Data Science MS Thesis Defense | Ryan Killea | "A Level-Set Approach for Solving Nonlinear Integer Optimization Problems"
3:00 p.m. to 4:00 p.m.
United States
DATA SCIENCE
MS Thesis Defense
Ryan Killea, MS Candidate
Thursday, July 27th, 2023 | 3:00PM - 4:00PM
Location: Morgan 208 Conference Room, Campus Center
Zoom: https://wpi.zoom.us/my/rbkillea
Thesis Committee:
Dr. Fabricio Murai, WPI
Dr. Andrew Trapp, WPI Advisor
Title: A Level-Set Approach for Solving Nonlinear Integer Optimization Problems
Abstract: This thesis contributes a new general solution approach to nonseparable, nonconvex, polynomial integer programs with separable constraints. Storing the value function in a way that allows its efficient maintenance and search during and after the incremental construction is proposed to accelerate the queries during and after construction. The problem is broken down into subproblems that incrementally add to a Minimal R∗ Tree(MR∗T) data structure new level set optimal vectors one at a time, building up and benefiting from a value function lower bound. New ways of directly comparing the upper bounds at these subproblem nodes to the existing value function lower bound are considered to improve the performance of the approach. The specific optimization routines used for the value function bounds at these subproblems are also tailored to the task of reasoning over a range of right-hand sides (equivalently, resource levels).

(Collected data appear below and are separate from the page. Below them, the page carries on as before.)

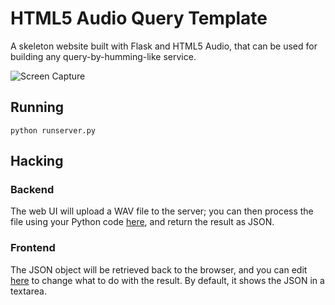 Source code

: HTML5 Audio Query Template
==========================

A skeleton website built with Flask and HTML5 Audio, that can be used for building any query-by-humming-like service.

![Screen Capture](http://i.imgur.com/S2k8VH5.png)

## Running

    python runserver.py

## Hacking

### Backend

The web UI will upload a WAV file to the server; you can then process the file using your Python code [here](https://github.com/marl/html5-audio-query-template/blob/master/voice/views.py#L18-L28), and return the result as JSON.

### Frontend

The JSON object will be retrieved back to the browser, and you can edit [here](https://github.com/marl/html5-audio-query-template/blob/master/voice/templates/index.html#L10-L13) to change what to do with the result. By default, it shows the JSON in a textarea.
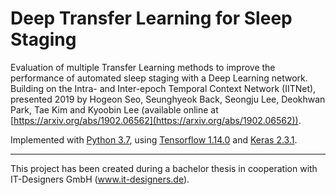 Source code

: # Deep Transfer Learning for Sleep Staging
Evaluation of multiple Transfer Learning methods to improve the performance of automated sleep staging with a Deep Learning network. <br/>
Building on the Intra- and Inter-epoch Temporal Context Network (IITNet), presented 2019 by Hogeon Seo, Seunghyeok Back, Seongju Lee, Deokhwan Park, Tae Kim and Kyoobin Lee (available online at [https://arxiv.org/abs/1902.06562](https://arxiv.org/abs/1902.06562)).

Implemented with [Python 3.7](https://www.python.org/), using [Tensorflow 1.14.0](https://www.tensorflow.org/) and [Keras 2.3.1](https://keras.io/).

------------------
This project has been created during a bachelor thesis in cooperation with IT-Designers GmbH (www.it-designers.de).
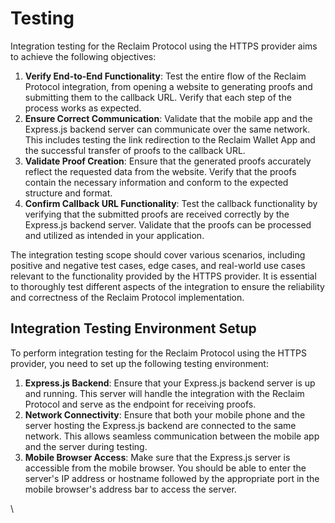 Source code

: # Testing

Integration testing for the Reclaim Protocol using the HTTPS provider aims to achieve the following objectives:

1. **Verify End-to-End Functionality**: Test the entire flow of the Reclaim Protocol integration, from opening a website to generating proofs and submitting them to the callback URL. Verify that each step of the process works as expected.
2. **Ensure Correct Communication**: Validate that the mobile app and the Express.js backend server can communicate over the same network. This includes testing the link redirection to the Reclaim Wallet App and the successful transfer of proofs to the callback URL.
3. **Validate Proof Creation**: Ensure that the generated proofs accurately reflect the requested data from the website. Verify that the proofs contain the necessary information and conform to the expected structure and format.
4. **Confirm Callback URL Functionality**: Test the callback functionality by verifying that the submitted proofs are received correctly by the Express.js backend server. Validate that the proofs can be processed and utilized as intended in your application.

The integration testing scope should cover various scenarios, including positive and negative test cases, edge cases, and real-world use cases relevant to the functionality provided by the HTTPS provider. It is essential to thoroughly test different aspects of the integration to ensure the reliability and correctness of the Reclaim Protocol implementation.

## Integration Testing Environment Setup

To perform integration testing for the Reclaim Protocol using the HTTPS provider, you need to set up the following testing environment:

1. **Express.js Backend**: Ensure that your Express.js backend server is up and running. This server will handle the integration with the Reclaim Protocol and serve as the endpoint for receiving proofs.
2. **Network Connectivity**: Ensure that both your mobile phone and the server hosting the Express.js backend are connected to the same network. This allows seamless communication between the mobile app and the server during testing.
3. **Mobile Browser Access**: Make sure that the Express.js server is accessible from the mobile browser. You should be able to enter the server's IP address or hostname followed by the appropriate port in the mobile browser's address bar to access the server.

\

Computational experiments explore solving a frequent problem of the applicable class – quadratic knapsack: nonseparable, nonconvex, polynomial knapsack problems with several linear constraints. For the considered problem class, reasoning over very large range of right-hand sides (on the order of hundreds of thousands), we demonstrate the ability to construct an optimal structure in as little as six to 35 conventional, state of the art (Gurobi) solver solves with a single right-hand side. Thus, for problems that are repeatedly solved over varying resource vectors, this promises substantial savings. Furthermore, sensitivity analysis results, unobtainable via conventional solver solves due to the lack of a strong integer dual, are easily recoverable from the optimal structure at a speed of < 2 milliseconds for even complex directional sensitivity queries. This thesis gives a first step in solving a broader context of optimization problems with a value function approach than previously possible.